▸ THE PROBLEM
Leave the pictures out and write out exactly the lines from the top of the entries through the line containing "<li>예외사항과 비정상 동작에 대한 방어 기능이 있다.</li>".

▸ PROVIDED DATA

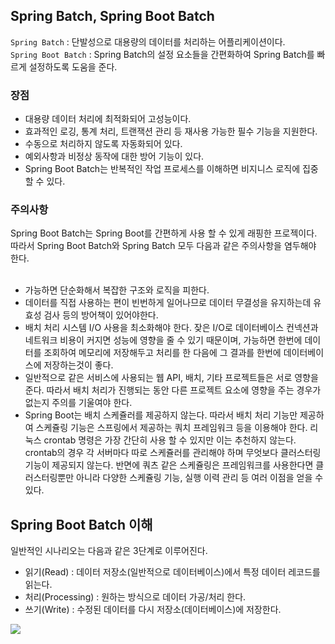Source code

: ## Spring Batch, Spring Boot Batch
``Spring Batch`` : 단발성으로 대용량의 데이터를 처리하는 어플리케이션이다.<br>
``Spring Boot Batch`` : Spring Batch의 설정 요소들을 간편화하여 Spring Batch를 빠르게 설정하도록 도움을 준다.

<h3>장점</h3>
<ul>
  <li>대용량 데이터 처리에 최적화되어 고성능이다.</li>
  <li>효과적인 로깅, 통계 처리, 트랜잭션 관리 등 재사용 가능한 필수 기능을 지원한다.</li>
  <li>수동으로 처리하지 않도록 자동화되어 있다.</li>
  <li>예외사항과 비정상 동작에 대한 방어 기능이 있다.</li>
  <li>Spring Boot Batch는 반복적인 작업 프로세스를 이해하면 비지니스 로직에 집중할 수 있다.</li>
</ul>
<h3>주의사항</h3>
Spring Boot Batch는 Spring Boot를 간편하게 사용 할 수 있게 래핑한 프로젝이다. 따라서 Spring Boot Batch와 Spring Batch 모두 다음과 같은 주의사항을 염두해야 한다.<br><br>
<ul>
  <li>가능하면 단순화해서 복잡한 구조와 로직을 피한다.</li>
  <li>데이터를 직접 사용하는 편이 빈번하게 일어나므로 데이터 무결성을 유지하는데 유효성 검사 등의 방어책이 있어야한다.</li>
  <li>배치 처리 시스템 I/O 사용을 최소화해야 한다. 잦은 I/O로 데이터베이스 컨넥션과 네트워크 비용이 커지면 성능에 영향을 줄 수 있기 때문이며, 가능하면 한번에 데이터를 조회하여 메모리에 저장해두고 처리를 한 다음에 그 결과를 한번에 데이터베이스에 저장하는것이 좋다.</li>
  <li>일반적으로 같은 서비스에 사용되는 웹 API, 배치, 기타 프로젝트들은 서로 영향을 준다. 따라서 배치 처리가 진행되는 동안 다른 프로젝트 요소에 영향을 주는 경우가 없는지 주의를 기울여야 한다.</li>
  <li>Spring Boot는 배치 스케쥴러를 제공하지 않는다. 따라서 배치 처리 기능만 제공하여 스케쥴링 기능은 스프링에서 제공하는 쿼치 프레임워크 등을 이용해야 한다. 리눅스 crontab 명령은 가장 간단히 사용 할 수 있지만 이는 추천하지 않는다. crontab의 경우 각 서버마다 따로 스케쥴러를 관리해야 하며 무엇보다 클러스터링 기능이 제공되지 않는다. 반면에 쿼츠 같은 스케쥴링은 프레임워크를 사용한다면 클러스터링뿐만 아니라 다양한 스케쥴링 기능, 실행 이력 관리 등 여러 이점을 얻을 수 있다.</li>
</ul>

## Spring Boot Batch 이해
일반적인 시나리오는 다음과 같은 3단계로 이루어진다.

<ul>
  <li>읽기(Read) : 데이터 저장소(일반적으로 데이터베이스)에서 특정 데이터 레코드를 읽는다.</li>
  <li>처리(Processing) : 원하는 방식으로 데이터 가공/처리 한다.</li>
  <li>쓰기(Write) : 수정된 데이터를 다시 저장소(데이터베이스)에 저장한다.</li>
</ul>
<img src="https://user-images.githubusercontent.com/47962660/66260270-5cb7d280-e7f7-11e9-815b-2292e1837b61.png"/>
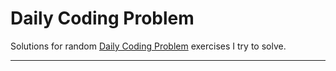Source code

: # Daily Coding Problem

Solutions for random [Daily Coding Problem](https://www.dailycodingproblem.com/) exercises I try to solve.

-----
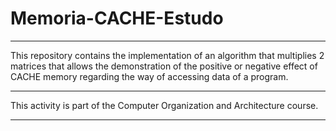 # Memoria-CACHE-Estudo
***
This repository contains the implementation of an algorithm that multiplies 2 matrices that allows the demonstration of the positive or negative effect of CACHE memory regarding the way of accessing data of a program. 
***
This activity is part of the Computer Organization and Architecture course.
***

▸ SOLUTION FOR THIS PROBLEM
Source code

: ## Spring Batch, Spring Boot Batch
``Spring Batch`` : 단발성으로 대용량의 데이터를 처리하는 어플리케이션이다.<br>
``Spring Boot Batch`` : Spring Batch의 설정 요소들을 간편화하여 Spring Batch를 빠르게 설정하도록 도움을 준다.

<h3>장점</h3>
<ul>
  <li>대용량 데이터 처리에 최적화되어 고성능이다.</li>
  <li>효과적인 로깅, 통계 처리, 트랜잭션 관리 등 재사용 가능한 필수 기능을 지원한다.</li>
  <li>수동으로 처리하지 않도록 자동화되어 있다.</li>
  <li>예외사항과 비정상 동작에 대한 방어 기능이 있다.</li>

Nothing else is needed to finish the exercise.